Ici, une étrange trame sonore précède la vague. Dans les gradins, des haut-parleurs émettent une musique inconnue, comme un crescendo d'instruments qui s'accordent et montent en puissance. Les voitures approchent de la première ligne droite. Ça sent l'attaque aérienne. Le bruit des moteurs finit par enterrer la musique. À son climax, c'est tellement fort que la terre en tremble. Les voitures passent en un clin d'oeil. Bang! La course est lancée.

La routine s'installe peu à peu lorsque les tours s'accumulent. Le jour se retire et la marche des meneurs se confirme. La voiture de tête trouve son rythme et le maintient avec une fréquence hypnotique: 3min30, 3min33, 3min28, 3min32. C'est la loi de la cadence. Le fameux pace qui dicte la vie et la mort des coureurs longue distance.

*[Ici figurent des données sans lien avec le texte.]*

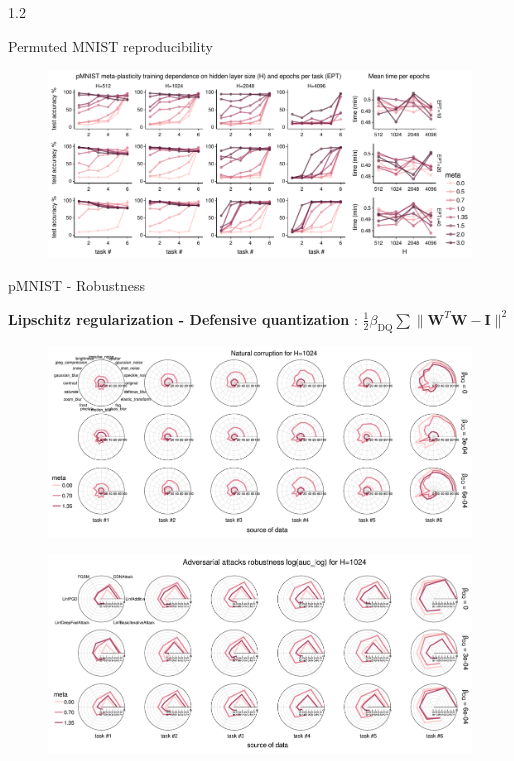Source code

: \documentclass[aspectratio=32, final]{beamer}
\newlength{\colwidth}
\begin{document}
\begin{frame}[t]
\begin{columns}[t]
\begin{column}{1.2\colwidth}
\begin{block}{Permuted MNIST reproducibility}
    \begin{figure}
        \includegraphics[width=1.2\colwidth]{figures/reproduce.pdf}
    \end{figure}
  \end{block}

  \begin{block}{pMNIST - Robustness}
  
    \textbf{Lipschitz regularization - Defensive quantization} \cite{Lin2019-xs}: $\frac{1}{2}\beta_{\mathrm{DQ}}\sum \lVert \mathbf{W}^T\mathbf{W} - \mathbf{I} \rVert^2$
    
    \begin{figure}
        \centering
        \includegraphics[width=1.1\colwidth]{figures/pmnist-natcorpt.pdf}
    \end{figure}

    \begin{figure}
        \centering
        \includegraphics[width=1.1\colwidth]{figures/pmnist-advattck.pdf}
    \end{figure}
    

\end{block}
\end{column}
\end{columns}
\end{frame}
\end{document}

Dans la salle de presse, rendue trop petite par l'afflux soudain de 2000 journalistes, le temps ne s'arrête jamais. Les décalages horaires se côtoient: les Européens se crispent en fin de soirée, alors que les Américains attendent le milieu de la nuit pour envoyer un premier texte. Les Japonais, on ne le sait jamais. Ils sont toujours là à discuter entre eux. Peut-être travaillent-ils pendant que tout le monde dort?

Sur toutes les tables, trônent les petites potions qui permettent de franchir la nuit. Red Bull, ginseng. Et surtout, beaucoup de café. La distributrice au milieu de la salle tourne aussi vite que les V12. Vers 22h, une défaillance détectée au niveau du filtre à café jette une ombre de panique dans les regards. Ouf! L'avarie est vite réparée et la machine reprend sa course.

Les textes de la première journée envoyés, c'est l'heure de la sieste. Les journalistes dorment dans toutes positions: affalés sur leur bureau, couchés sous une table. Les plus prévoyants ont apporté leur kit de camping. On sommeille au son des Saleen qui ralentissent devant les puits, assoiffées de carburant après leur galopade. De temps à autre, on ouvre un oeil: le pace tient toujours... 3min29, 3min34, 3min33... Le journaliste dort.

Un autre coup d'oeil et il fait soudain jour. Les gradins sont vides, sauf pour quelques amateurs compulsifs qui y ont passé la nuit, mal assis sur leur petite marche de béton. La machine n'a jamais cessé de tourner.

Les voitures sont toujours en piste. Vont toujours aussi vite. Aussi vite que possible. Le rythme n'a jamais ralenti. Même si on compte maintenant plus de 15 heures de course.

On comprend alors que cette épreuve est d'un autre type. Une course complètement folle, conçue et aimée par des types complètement fous. Pourquoi souffrir pendant tant d'heures, scotché à une voiture de course?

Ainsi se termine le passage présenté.